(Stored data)
=== Begin Enclosure ===

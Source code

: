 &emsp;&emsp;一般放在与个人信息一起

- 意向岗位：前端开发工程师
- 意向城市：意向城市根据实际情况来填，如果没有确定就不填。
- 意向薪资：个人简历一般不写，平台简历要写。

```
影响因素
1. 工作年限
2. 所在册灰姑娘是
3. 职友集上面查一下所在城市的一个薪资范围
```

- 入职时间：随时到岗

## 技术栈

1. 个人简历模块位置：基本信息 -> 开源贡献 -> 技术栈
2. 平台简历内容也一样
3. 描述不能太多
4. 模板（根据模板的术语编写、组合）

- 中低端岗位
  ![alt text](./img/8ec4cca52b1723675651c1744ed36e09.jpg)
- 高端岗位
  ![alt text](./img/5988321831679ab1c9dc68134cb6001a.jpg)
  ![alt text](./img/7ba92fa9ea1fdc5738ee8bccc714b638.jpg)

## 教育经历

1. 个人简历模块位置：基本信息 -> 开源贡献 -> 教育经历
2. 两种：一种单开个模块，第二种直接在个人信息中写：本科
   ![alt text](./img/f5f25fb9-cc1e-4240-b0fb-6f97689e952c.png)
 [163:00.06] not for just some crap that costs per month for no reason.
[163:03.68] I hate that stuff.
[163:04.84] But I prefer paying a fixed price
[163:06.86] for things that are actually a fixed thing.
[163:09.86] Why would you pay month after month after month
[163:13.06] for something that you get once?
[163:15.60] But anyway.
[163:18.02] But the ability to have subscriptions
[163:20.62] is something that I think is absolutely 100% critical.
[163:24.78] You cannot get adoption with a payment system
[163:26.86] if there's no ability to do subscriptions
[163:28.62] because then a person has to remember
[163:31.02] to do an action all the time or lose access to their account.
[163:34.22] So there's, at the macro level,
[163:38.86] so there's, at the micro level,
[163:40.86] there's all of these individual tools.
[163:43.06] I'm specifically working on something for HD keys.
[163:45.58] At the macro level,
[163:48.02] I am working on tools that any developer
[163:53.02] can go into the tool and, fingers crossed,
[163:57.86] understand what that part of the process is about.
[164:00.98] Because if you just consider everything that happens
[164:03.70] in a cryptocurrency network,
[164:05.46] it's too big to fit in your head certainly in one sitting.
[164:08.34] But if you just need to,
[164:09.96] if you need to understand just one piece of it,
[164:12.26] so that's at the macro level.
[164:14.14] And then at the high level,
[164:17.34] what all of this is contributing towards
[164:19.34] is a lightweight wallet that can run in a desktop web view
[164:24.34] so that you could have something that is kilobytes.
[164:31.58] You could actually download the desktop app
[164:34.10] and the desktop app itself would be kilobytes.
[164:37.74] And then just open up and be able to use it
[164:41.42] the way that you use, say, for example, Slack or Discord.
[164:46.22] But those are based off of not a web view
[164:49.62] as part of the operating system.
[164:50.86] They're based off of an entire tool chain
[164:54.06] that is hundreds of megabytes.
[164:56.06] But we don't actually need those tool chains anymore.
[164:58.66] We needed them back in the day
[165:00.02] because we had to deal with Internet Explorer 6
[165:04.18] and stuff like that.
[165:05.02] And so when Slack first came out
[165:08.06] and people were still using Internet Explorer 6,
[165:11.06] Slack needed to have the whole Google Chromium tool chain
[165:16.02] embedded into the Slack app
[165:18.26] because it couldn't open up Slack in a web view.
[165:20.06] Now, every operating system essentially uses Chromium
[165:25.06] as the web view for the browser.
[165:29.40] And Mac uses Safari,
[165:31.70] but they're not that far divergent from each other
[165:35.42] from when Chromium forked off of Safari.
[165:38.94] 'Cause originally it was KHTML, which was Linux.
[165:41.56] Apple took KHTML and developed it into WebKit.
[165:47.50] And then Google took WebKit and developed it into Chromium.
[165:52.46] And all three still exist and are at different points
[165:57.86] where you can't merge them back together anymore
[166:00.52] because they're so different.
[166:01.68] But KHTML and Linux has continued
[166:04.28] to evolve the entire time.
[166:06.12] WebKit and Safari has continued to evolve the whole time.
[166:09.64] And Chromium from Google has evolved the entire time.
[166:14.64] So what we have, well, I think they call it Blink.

=== End Enclosure ===

◆ **WHAT NEEDS TO BE DONE**: Gather from the data above every line with the string "operating".

◆ **RESPONSE FOR THIS EXERCISE**:
[164:49.62] as part of the operating system.
[165:20.06] Now, every operating system essentially uses Chromium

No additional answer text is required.